▶ WORK REQUIRED: Scan the records below for the line containing "### Overview" and the line containing "One pipeline is". Copy both, plus every line between, exactly.

____________

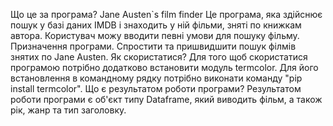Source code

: Що це за програма?
Jane Austen`s film finder Це програма, яка здійснює пошук у базі даних IMDB і знаходить у ній фільми, зняті по книжкам автора. Користувач можу вводити певні умови для пошуку фільму.
Призначення програми.
Спростити та пришвидшити пошук філмів знятих по Jane Austen.
Як скористатися?
Для того щоб скористатися програмою потрібно додатково встановити модуль termcolor. Для його встановлення в командному рядку потрібно виконати команду "pip install termcolor".
Що є результатом роботи програми?
Результатом роботи програми є об'єкт типу Dataframe, який виводить фільм, а також рік, жанр та тип заголовку.
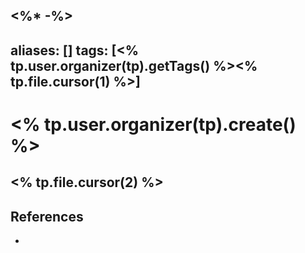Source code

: <%*
-%>
---
aliases: []
tags: [<% tp.user.organizer(tp).getTags() %><% tp.file.cursor(1) %>]
---

# <% tp.user.organizer(tp).create() %>

## <% tp.file.cursor(2) %>

## References

- []()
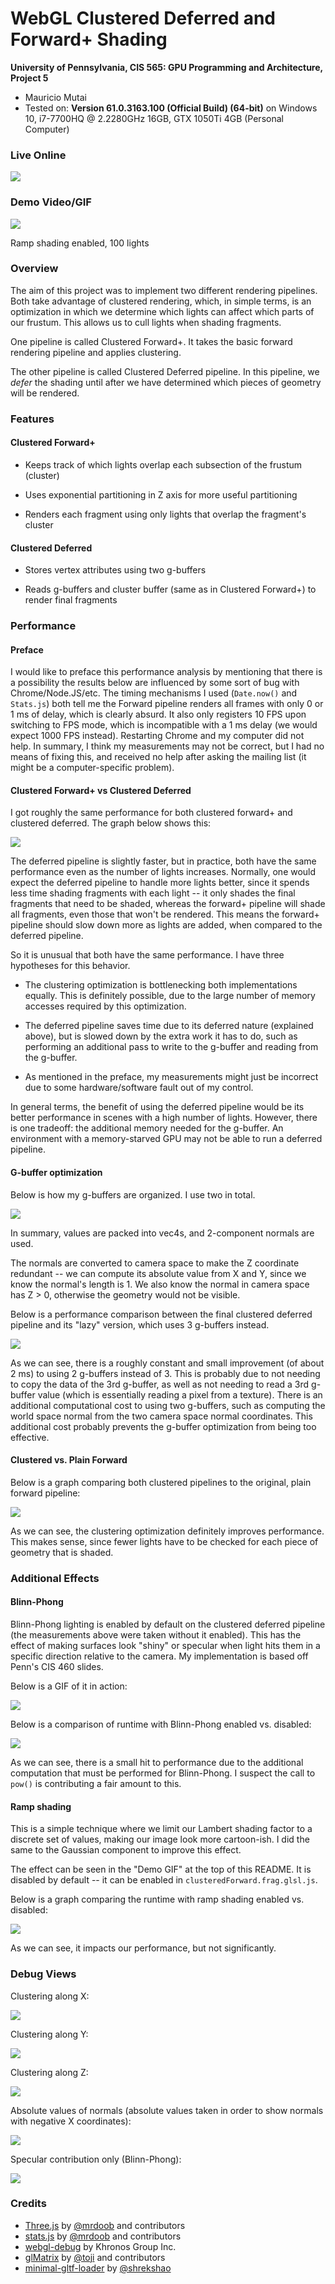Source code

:WebGL Clustered Deferred and Forward+ Shading
======================

**University of Pennsylvania, CIS 565: GPU Programming and Architecture, Project 5**

* Mauricio Mutai
* Tested on: **Version 61.0.3163.100 (Official Build) (64-bit)** on
  Windows 10, i7-7700HQ @ 2.2280GHz 16GB, GTX 1050Ti 4GB (Personal Computer)

### Live Online

[![](img/thumb.png)](http://MauKMu.github.io/Project5-WebGL-Clustered-Deferred-Forward-Plus)

### Demo Video/GIF

![](img/toon.gif)

Ramp shading enabled, 100 lights

### Overview

The aim of this project was to implement two different rendering pipelines. Both take advantage of clustered rendering, which, in simple terms, is an optimization in which we determine which lights can affect which parts of our frustum. This allows us to cull lights when shading fragments.

One pipeline is called Clustered Forward+. It takes the basic forward rendering pipeline and applies clustering.

The other pipeline is called Clustered Deferred pipeline. In this pipeline, we *defer* the shading until after we have determined which pieces of geometry will be rendered.

### Features

#### Clustered Forward+

* Keeps track of which lights overlap each subsection of the frustum (cluster)

* Uses exponential partitioning in Z axis for more useful partitioning

* Renders each fragment using only lights that overlap the fragment's cluster

#### Clustered Deferred

* Stores vertex attributes using two g-buffers

* Reads g-buffers and cluster buffer (same as in Clustered Forward+) to render final fragments

### Performance

#### Preface

I would like to preface this performance analysis by mentioning that there is a possibility the results below are influenced by some sort of bug with Chrome/Node.JS/etc. The timing mechanisms I used (`Date.now()` and `Stats.js`) both tell me the Forward pipeline renders all frames with only 0 or 1 ms of delay, which is clearly absurd. It also only registers 10 FPS upon switching to FPS mode, which is incompatible with a 1 ms delay (we would expect 1000 FPS instead). Restarting Chrome and my computer did not help. In summary, I think my measurements may not be correct, but I had no means of fixing this, and received no help after asking the mailing list (it might be a computer-specific problem).

#### Clustered Forward+ vs Clustered Deferred

I got roughly the same performance for both clustered forward+ and clustered deferred. The graph below shows this:

![](img/FvsD.png)

The deferred pipeline is slightly faster, but in practice, both have the same performance even as the number of lights increases. Normally, one would expect the deferred pipeline to handle more lights better, since it spends less time shading fragments with each light -- it only shades the final fragments that need to be shaded, whereas the forward+ pipeline will shade all fragments, even those that won't be rendered. This means the forward+ pipeline should slow down more as lights are added, when compared to the deferred pipeline.

So it is unusual that both have the same performance. I have three hypotheses for this behavior.

* The clustering optimization is bottlenecking both implementations equally. This is definitely possible, due to the large number of memory accesses required by this optimization.

* The deferred pipeline saves time due to its deferred nature (explained above), but is slowed down by the extra work it has to do, such as performing an additional pass to write to the g-buffer and reading from the g-buffer.

* As mentioned in the preface, my measurements might just be incorrect due to some hardware/software fault out of my control.

In general terms, the benefit of using the deferred pipeline would be its better performance in scenes with a high number of lights. However, there is one tradeoff: the additional memory needed for the g-buffer. An environment with a memory-starved GPU may not be able to run a deferred pipeline.

#### G-buffer optimization

Below is how my g-buffers are organized. I use two in total.

![](img/gbuf.png)

In summary, values are packed into vec4s, and 2-component normals are used.

The normals are converted to camera space to make the Z coordinate redundant -- we can compute its absolute value from X and Y, since we know the normal's length is 1. We also know the normal in camera space has Z > 0, otherwise the geometry would not be visible.

Below is a performance comparison between the final clustered deferred pipeline and its "lazy" version, which uses 3 g-buffers instead.

![](img/gbuf-graph.png)

As we can see, there is a roughly constant and small improvement (of about 2 ms) to using 2 g-buffers instead of 3. This is probably due to not needing to copy the data of the 3rd g-buffer, as well as not needing to read a 3rd g-buffer value (which is essentially reading a pixel from a texture). There is an additional computational cost to using two g-buffers, such as computing the world space normal from the two camera space normal coordinates. This additional cost probably prevents the g-buffer optimization from being too effective.

#### Clustered vs. Plain Forward

Below is a graph comparing both clustered pipelines to the original, plain forward pipeline:

![](img/CvsF.png)

As we can see, the clustering optimization definitely improves performance. This makes sense, since fewer lights have to be checked for each piece of geometry that is shaded.

### Additional Effects

#### Blinn-Phong

Blinn-Phong lighting is enabled by default on the clustered deferred pipeline (the measurements above were taken without it enabled). This has the effect of making surfaces look "shiny" or specular when light hits them in a specific direction relative to the camera. My implementation is based off Penn's CIS 460 slides.

Below is a GIF of it in action:

![](blinn.gif)

Below is a comparison of runtime with Blinn-Phong enabled vs. disabled:

![](img/blinn-graph.png)

As we can see, there is a small hit to performance due to the additional computation that must be performed for Blinn-Phong. I suspect the call to `pow()` is contributing a fair amount to this.

#### Ramp shading

This is a simple technique where we limit our Lambert shading factor to a discrete set of values, making our image look more cartoon-ish. I did the same to the Gaussian component to improve this effect.

The effect can be seen in the "Demo GIF" at the top of this README. It is disabled by default -- it can be enabled in `clusteredForward.frag.glsl.js`.

Below is a graph comparing the runtime with ramp shading enabled vs. disabled:

![](img/graph-ramp.png)

As we can see, it impacts our performance, but not significantly.

### Debug Views

Clustering along X:

![](img/clusterX.png)

Clustering along Y:

![](img/clusterY.png)

Clustering along Z:

![](img/clusterZ.png)

Absolute values of normals (absolute values taken in order to show normals with negative X coordinates):

![](img/absnor.png)

Specular contribution only (Blinn-Phong):

![](img/spec.png)

### Credits

* [Three.js](https://github.com/mrdoob/three.js) by [@mrdoob](https://github.com/mrdoob) and contributors
* [stats.js](https://github.com/mrdoob/stats.js) by [@mrdoob](https://github.com/mrdoob) and contributors
* [webgl-debug](https://github.com/KhronosGroup/WebGLDeveloperTools) by Khronos Group Inc.
* [glMatrix](https://github.com/toji/gl-matrix) by [@toji](https://github.com/toji) and contributors
* [minimal-gltf-loader](https://github.com/shrekshao/minimal-gltf-loader) by [@shrekshao](https://github.com/shrekshao)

____________

▶ EXERCISE SOLUTION:
### Overview

The aim of this project was to implement two different rendering pipelines. Both take advantage of clustered rendering, which, in simple terms, is an optimization in which we determine which lights can affect which parts of our frustum. This allows us to cull lights when shading fragments.

One pipeline is called Clustered Forward+. It takes the basic forward rendering pipeline and applies clustering.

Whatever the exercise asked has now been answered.